SITE 1: ftp://ftp.infodrom.north.de/pub/people/joey/sysklogd/ (currently down as of this writing)

or

SITE 2: ftp://ftp.sourceforge.net/pub/mirrors/Red Hat/Red Hat/Red Hat-6.2/SRPMS/SRPMS/sysklogd-1.3.31-16.src.rpm

After 'rpm -iv -v sysklogd-1.3.31-16.src.rpm, the source code should have been installed to /usr/src/Red Hat/SOURCES/sysklogd-1.3-31 (that is, if you are running Red Hat)

STEP 2: CHANGING THE DEFAULT CONFIG FILE LOCATION

Here is the fun part. This is used to fool an intruder once he has compromised the system into thinking your log files are stored locally. We will be recompiling syslogd to read a completely separate configuration file, leaving the old default one in tact, just in case the intruder runs a 'cat' on the /etc/syslogd.conf file to check if remote logging has been enabled. By leaving the old configuration there proceeding our recompile of the new binary, ensures that we can fool the cracker into thinking otherwise.

Lets modify the default location of /etc/syslog.conf

  [ehines@myhost sysklogd-1.3-31]$ cd /usr/src/Red Hat/SOURCES/sysklogd-1.3-31
  [ehines@myhost sysklogd-1.3-31]$ vi syslogd.c

do a /grep for syslog.conf

This will bring us to

  #define _PATH_LOGCONF   "/etc/syslog.conf"

Change the above location value to something you prefer. I suggest something like /etc/.sys/CORE.conf or something ingenious like that.

Copy the new syslogd binary over the old (typically /sbin/syslogd)

BACKUP old version before doing this. As an admin, you should have already known that, right? :)

NOTES
The reason why we do not simply just start the old syslogd with the (-f conffile) switch is because if an attacker were to grab a 'ps' list of processes, the switch you used will show up, telling the intruder that we are specifying a completely different configuration file. Ultimately, defeating this purpose. I recommend leaving the old /etc/syslog.conf file in tact as it completely throws off the intruder. Also, keep local logs, as if the /var/log directory is empty, well, use your imagination on why.

I would have to make the suggestion to use a different filename, other then syslog.conf when specifying the new location.
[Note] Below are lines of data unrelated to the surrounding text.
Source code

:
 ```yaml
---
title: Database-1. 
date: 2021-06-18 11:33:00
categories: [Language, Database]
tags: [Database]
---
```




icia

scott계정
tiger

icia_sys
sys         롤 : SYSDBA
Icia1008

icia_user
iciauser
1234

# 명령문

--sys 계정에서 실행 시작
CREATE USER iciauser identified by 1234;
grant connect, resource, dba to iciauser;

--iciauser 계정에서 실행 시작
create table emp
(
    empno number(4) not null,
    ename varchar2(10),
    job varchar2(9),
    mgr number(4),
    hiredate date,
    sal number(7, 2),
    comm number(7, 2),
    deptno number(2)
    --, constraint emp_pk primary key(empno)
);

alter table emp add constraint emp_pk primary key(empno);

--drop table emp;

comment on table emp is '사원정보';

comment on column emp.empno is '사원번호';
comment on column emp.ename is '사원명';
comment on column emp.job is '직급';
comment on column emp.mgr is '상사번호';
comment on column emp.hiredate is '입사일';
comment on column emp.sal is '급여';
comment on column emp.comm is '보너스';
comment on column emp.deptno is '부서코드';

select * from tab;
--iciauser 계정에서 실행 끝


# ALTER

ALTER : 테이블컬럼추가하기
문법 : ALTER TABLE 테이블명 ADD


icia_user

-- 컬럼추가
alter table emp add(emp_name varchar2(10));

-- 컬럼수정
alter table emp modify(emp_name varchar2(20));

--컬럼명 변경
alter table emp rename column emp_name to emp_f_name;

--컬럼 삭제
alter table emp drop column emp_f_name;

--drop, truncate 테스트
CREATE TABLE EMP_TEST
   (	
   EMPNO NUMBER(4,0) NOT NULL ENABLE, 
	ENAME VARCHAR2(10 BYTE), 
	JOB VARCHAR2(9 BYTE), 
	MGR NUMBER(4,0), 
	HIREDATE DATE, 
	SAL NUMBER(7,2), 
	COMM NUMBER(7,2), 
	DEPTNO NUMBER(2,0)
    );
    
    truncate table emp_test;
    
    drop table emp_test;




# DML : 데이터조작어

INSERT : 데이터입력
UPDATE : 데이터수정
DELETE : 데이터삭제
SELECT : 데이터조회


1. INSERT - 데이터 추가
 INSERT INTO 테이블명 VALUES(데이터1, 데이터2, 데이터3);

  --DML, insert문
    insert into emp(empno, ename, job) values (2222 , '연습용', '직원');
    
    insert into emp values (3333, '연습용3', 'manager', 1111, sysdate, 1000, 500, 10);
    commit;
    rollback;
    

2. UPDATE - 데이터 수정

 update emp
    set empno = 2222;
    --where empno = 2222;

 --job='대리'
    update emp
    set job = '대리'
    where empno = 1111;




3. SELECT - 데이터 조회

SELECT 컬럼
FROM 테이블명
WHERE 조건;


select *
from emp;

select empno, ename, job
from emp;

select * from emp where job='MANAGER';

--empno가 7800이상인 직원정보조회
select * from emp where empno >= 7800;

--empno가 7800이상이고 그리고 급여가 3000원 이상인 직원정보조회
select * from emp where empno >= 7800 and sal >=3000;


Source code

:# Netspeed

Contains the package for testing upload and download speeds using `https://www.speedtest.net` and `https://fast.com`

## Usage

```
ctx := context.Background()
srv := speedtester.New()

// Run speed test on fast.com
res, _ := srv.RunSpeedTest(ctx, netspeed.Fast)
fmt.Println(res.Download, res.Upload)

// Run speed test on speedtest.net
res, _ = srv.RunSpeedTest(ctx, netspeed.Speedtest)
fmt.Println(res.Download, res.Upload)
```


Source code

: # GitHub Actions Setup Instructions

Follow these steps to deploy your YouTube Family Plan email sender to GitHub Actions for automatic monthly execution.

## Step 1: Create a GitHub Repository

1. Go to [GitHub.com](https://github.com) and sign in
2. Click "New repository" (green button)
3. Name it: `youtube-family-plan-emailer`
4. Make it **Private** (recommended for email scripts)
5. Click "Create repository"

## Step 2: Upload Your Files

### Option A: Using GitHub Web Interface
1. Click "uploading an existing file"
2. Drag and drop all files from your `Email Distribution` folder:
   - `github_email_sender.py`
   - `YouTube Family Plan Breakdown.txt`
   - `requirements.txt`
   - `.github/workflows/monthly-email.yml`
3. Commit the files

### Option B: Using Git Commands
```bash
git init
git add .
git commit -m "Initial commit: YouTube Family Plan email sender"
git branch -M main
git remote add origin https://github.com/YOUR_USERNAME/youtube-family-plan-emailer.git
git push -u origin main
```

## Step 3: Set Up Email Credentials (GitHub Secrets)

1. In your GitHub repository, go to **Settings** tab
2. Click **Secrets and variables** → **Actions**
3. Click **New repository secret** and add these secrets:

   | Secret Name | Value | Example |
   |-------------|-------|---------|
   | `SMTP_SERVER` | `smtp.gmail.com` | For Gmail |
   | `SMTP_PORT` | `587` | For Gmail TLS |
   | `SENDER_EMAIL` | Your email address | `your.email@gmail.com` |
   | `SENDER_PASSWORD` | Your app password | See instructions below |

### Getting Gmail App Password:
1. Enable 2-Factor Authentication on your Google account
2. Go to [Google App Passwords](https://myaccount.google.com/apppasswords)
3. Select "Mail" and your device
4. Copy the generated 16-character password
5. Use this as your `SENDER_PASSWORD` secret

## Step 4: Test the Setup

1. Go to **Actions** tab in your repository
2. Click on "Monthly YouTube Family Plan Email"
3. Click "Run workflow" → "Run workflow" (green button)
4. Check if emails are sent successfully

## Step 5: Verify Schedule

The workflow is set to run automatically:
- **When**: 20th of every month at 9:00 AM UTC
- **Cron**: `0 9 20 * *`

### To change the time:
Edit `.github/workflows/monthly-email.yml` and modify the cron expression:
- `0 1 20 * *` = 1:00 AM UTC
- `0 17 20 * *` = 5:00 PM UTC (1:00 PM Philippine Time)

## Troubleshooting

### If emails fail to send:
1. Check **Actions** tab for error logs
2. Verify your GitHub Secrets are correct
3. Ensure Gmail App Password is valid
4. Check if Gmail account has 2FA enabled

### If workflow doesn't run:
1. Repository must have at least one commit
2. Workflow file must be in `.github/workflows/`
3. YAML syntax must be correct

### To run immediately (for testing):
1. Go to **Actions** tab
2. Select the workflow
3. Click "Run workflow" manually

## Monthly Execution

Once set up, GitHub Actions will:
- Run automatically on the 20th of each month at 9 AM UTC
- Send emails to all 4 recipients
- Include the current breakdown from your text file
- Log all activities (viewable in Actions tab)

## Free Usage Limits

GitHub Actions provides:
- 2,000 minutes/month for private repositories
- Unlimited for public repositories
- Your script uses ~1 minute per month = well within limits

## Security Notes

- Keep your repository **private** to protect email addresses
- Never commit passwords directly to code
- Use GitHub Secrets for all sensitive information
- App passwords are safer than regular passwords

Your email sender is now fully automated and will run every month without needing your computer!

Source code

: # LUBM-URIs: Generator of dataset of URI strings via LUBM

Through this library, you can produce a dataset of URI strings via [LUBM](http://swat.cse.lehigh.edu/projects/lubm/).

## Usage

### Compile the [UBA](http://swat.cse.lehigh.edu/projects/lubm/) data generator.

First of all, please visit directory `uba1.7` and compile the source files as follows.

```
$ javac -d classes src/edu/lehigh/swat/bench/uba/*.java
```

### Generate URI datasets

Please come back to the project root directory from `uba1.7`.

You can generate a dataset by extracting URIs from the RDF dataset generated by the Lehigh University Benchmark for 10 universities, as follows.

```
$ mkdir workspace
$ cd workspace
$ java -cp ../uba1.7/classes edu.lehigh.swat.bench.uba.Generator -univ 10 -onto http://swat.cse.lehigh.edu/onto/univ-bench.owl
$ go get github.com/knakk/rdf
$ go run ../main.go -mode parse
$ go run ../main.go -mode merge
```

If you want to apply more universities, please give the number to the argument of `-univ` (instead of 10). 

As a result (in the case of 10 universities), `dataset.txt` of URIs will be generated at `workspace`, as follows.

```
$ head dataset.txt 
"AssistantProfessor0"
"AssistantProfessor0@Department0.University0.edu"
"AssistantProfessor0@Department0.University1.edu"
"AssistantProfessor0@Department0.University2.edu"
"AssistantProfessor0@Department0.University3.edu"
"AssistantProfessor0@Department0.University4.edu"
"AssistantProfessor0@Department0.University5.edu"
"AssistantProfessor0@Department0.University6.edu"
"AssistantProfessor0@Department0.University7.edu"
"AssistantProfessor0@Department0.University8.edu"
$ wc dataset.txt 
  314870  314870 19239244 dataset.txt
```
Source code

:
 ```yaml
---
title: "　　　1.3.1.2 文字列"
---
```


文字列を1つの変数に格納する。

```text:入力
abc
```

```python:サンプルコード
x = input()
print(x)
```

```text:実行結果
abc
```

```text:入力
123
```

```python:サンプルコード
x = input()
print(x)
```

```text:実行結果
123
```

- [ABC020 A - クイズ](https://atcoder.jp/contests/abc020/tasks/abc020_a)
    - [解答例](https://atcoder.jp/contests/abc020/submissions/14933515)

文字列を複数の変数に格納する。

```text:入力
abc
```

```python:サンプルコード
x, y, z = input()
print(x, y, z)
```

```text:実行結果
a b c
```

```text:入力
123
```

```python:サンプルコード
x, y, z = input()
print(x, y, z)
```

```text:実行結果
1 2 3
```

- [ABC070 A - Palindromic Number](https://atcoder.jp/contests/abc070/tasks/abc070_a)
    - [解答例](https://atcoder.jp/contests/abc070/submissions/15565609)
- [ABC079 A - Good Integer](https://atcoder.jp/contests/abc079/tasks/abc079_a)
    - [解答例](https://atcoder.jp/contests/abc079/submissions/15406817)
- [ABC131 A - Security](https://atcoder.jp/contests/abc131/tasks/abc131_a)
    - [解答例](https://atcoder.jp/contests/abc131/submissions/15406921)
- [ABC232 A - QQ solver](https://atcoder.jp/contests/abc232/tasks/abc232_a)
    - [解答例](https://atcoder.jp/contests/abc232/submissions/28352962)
Understand that an intruder can also just do a find / -name "syslog.conf" and locate another copy of the configuration file.



STEP 3: MODIFY THE (REAL) SYSLOG CONFIG FILE

For example, to forward ALL messages to a remote host use the following syslog.conf entries:

  # Sample syslogd entry to forward all messages to a remote host.
  *.*            @hostname

  # To forward all kernel messages to a remote host the configuration file would be as
  follows:
  kern.*         @hostname

  # Remote Logging which includes local logging as well (for fault tolerance)
  kern.crit                    @finlandia
  kern.crit                    /dev/console

.. and so on.. repeat for all log files you wish to keep offsite. This includes third party applications.

C. THE CLIENT (REMOTE LOG SERVER)

With the client server, (or the machine accepting all of the remote logs), all you have to do is launch syslogd with the -r switch, specifying remote logging capabilities. Make sure that you remember to ADD: syslog 514/udp to the /etc/services file as well, on the server, or it will not listen to the specified port.

NOTES
If the network consists of different domains you don't have to complain about logging fully qualified names instead of simple hostnames. You may want to use the strip-domain feature -s of this server. You can tell the syslogd to strip off several domains other than the one the server is located in and only log simple hostnames.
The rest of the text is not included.